DEAD CAND DANCE est de ces groupes dont on écoute les albums avec la certitude que, quoi qu'il arrive, ce sera intéressant. Depuis sa création en 1981, le duo australien de Lisa Gerrard et Brendan Perry expérimente avec une soif insatiable, mêlant la coldwave au classique et à des sonorités plus exotiques, empruntées aux musiques médiévales ou à diverses ethnies ; leurs pérégrinations ont donné naissance à une scène riche et onirique aux marges du gothique, qualifiée suivant les cas d'heavenly voices ou de néoclassique gothique, peuplée des excellents COCTEAU TWINS, STOA, BLACK TAPE FOR A BLUE GIRL ou en France les plus terrestres COLLECTION D'ARNELL-ANDRÉA. L'album Dionysus sorti cette année marque donc le retour d'un groupe des plus influents, après l'admirable Anabasis en 2012.
Avant même d'insérer le disque dans le lecteur, DEAD CAN DANCE nous surprend par la forme incongrue de cet album, une œuvre unie par le thème du dieu grec Dionysos, ou Bacchus pour nous qui parlons une langue latine, divinité du vin, des excès, de la folie, et ce malgré la couverture qui représente un masque traditionnel des Huichol du Mexique ; plus étrange encore, les morceaux sont répartis en deux actes divisés en mouvements, suivant l'articulation habituelle de la musique classique, on glisse ainsi de l'un à l'autre tout en restant dans un même univers, ce qui promet un album immersif.
L'album ne cesse pas de dérouter à l'écoute : comme on s'y attendait, Dionysus est un disque d'une grande richesse et aux ambiances soignées, dans lesquelles on se plonge facilement et dont on ne ressort pas aisément, mais surtout, il est essentiellement instrumental, la voix de Brendan et davantage encore celle de Lisa ne réalisant plus que des incursions, sur leur habituel mode éthéré ; l'instrumental est au contraire très vivant, animé par les percussions sur un mode mystique et dansant, joyeux et mystérieux à la fois, dans un esprit qui doit sûrement beaucoup aux festivités païennes des moissons dont s'est inspiré Brendan Perry. Avec Dionysus, DEAD CAN DANCE nous entraîne dans une sorte de fête de la démesure libératrice, servie par une collection de sonorités dépaysantes, flûte slovaque ou tambour iranien, samples enregistrés en plein air ; le risque est toujours grand de n'en tirer que du tourisme musical, mais comme toujours, DEAD CAN DANCE parvient à tisser l'ensemble en une toile cohérente qui nous prend rapidement au piège, marque la plus sûre de son talent. Nous sommes ici aux antipodes des racines coldwave du groupe, au propre comme au figuré, mais quelle importance ?

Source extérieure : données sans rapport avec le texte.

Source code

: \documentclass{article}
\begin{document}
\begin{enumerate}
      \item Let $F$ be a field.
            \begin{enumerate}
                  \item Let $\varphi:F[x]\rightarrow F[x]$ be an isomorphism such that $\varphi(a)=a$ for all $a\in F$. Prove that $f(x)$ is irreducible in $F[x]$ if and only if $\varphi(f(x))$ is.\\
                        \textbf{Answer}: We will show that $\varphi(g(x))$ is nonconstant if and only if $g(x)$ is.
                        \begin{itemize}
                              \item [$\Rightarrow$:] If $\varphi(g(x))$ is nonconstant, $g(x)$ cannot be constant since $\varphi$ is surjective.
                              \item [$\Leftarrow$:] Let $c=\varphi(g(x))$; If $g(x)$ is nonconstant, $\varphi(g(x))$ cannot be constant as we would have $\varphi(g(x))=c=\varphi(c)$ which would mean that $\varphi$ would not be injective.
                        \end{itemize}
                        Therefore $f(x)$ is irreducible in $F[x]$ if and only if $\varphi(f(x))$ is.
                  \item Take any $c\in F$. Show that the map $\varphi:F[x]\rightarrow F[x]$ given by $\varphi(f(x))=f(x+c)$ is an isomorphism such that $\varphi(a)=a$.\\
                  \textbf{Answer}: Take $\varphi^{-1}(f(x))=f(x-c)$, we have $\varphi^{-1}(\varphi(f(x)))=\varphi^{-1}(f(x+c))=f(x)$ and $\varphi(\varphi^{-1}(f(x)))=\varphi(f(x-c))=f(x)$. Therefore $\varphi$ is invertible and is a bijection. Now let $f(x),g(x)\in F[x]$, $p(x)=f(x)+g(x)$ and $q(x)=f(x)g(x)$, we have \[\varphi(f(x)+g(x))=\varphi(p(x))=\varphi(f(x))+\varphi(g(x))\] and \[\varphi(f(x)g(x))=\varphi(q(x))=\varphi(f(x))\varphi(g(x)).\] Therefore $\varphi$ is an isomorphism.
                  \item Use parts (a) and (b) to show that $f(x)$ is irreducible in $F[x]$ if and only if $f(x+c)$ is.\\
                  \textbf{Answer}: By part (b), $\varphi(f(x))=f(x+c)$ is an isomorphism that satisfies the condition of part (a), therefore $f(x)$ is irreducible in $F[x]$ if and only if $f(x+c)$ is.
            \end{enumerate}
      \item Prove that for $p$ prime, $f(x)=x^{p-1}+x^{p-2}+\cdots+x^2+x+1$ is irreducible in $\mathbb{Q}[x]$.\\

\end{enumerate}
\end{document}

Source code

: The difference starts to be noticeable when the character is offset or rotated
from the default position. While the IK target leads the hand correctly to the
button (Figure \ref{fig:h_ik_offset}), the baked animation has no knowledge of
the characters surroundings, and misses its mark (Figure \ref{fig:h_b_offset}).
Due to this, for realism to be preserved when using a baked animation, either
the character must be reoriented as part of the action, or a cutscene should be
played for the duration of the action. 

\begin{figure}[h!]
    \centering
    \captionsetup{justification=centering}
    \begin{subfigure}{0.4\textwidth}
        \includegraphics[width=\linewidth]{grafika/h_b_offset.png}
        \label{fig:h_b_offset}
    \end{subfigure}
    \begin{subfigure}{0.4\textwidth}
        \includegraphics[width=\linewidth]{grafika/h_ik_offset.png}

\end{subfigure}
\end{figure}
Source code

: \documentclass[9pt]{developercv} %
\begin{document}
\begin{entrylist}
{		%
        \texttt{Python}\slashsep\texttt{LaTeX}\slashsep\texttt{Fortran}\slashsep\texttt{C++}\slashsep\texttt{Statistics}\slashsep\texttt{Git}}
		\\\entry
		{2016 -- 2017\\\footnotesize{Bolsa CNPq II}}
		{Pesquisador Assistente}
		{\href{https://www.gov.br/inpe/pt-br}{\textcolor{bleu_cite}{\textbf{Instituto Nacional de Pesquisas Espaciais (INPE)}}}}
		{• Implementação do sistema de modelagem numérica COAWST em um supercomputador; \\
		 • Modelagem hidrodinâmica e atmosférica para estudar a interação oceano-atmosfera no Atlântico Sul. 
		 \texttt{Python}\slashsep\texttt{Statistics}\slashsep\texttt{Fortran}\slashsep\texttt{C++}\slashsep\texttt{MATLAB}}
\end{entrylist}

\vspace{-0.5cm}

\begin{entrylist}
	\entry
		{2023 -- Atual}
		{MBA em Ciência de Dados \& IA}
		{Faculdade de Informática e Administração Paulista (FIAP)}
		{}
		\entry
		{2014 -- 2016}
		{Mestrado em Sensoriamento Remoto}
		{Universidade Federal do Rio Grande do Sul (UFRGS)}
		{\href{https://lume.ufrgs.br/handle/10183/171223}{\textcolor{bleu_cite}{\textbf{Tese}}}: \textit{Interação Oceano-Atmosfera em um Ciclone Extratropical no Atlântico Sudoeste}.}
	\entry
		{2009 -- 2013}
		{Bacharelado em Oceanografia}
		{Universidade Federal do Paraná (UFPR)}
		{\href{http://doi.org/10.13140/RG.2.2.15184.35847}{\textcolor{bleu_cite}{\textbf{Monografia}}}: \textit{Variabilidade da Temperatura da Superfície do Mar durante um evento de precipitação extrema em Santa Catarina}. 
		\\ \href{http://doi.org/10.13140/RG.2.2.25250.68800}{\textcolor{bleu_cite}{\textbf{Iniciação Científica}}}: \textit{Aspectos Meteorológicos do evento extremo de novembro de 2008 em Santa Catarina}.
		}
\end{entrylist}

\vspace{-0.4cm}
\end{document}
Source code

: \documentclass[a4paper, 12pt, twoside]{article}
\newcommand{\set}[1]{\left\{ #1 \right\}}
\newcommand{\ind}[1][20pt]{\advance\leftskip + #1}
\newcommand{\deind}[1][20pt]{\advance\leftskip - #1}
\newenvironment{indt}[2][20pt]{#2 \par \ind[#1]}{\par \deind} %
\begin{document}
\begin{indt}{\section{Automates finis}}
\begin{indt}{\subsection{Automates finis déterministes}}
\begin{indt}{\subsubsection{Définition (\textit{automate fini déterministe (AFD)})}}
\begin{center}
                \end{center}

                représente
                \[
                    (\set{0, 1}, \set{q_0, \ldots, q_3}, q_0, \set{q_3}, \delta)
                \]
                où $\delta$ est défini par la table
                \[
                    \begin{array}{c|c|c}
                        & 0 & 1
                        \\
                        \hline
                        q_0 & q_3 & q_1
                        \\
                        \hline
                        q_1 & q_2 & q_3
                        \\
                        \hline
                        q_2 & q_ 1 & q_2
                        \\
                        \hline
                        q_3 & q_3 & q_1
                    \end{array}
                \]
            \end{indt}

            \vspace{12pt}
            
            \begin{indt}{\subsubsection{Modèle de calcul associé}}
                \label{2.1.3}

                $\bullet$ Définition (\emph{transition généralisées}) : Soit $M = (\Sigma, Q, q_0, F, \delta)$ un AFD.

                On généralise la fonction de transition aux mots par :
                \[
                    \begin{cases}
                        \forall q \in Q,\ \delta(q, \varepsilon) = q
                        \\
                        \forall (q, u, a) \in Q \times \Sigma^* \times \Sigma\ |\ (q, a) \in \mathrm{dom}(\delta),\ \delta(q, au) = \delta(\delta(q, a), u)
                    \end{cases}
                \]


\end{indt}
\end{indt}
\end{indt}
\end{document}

Du premier acte, dont les sons sont plutôt ceux de la Méditerranée et de l'Europe, on retiendra particulièrement Sea Borne qui relate l'arrivée de Dionysos en Grèce, délicieusement hypnotique, et Dance of the Bacchantes, plus rythmé, nous entraînant dans la transe des danseuses adeptes du dieu ; du second, qui semble lorgner davantage vers l'orient, The Invocation, où la voix de Lisa Gerrard invoque la divinité sur un mode théâtral. The Mountain et The Forest, sur le second acte, sont en revanche les morceaux les moins marquants de l'album, car en dépit de nouvelles sonorités, on a tôt fait de reconnaître l'ossature de morceaux passés du groupe, en particulier de la période Spiritchaser.
Sans révolutionner l'univers musical du groupe, Dionysus est donc un bon cru ; naturellement, on est en droit de regretter la faible place des deux voix et en particulier de celle de Lisa Gerrard, on peut également être nostalgique de la musique fantomatique des débuts du duo, mais l'album a sa propre personnalité, qui nous entraîne dans une douce ivresse.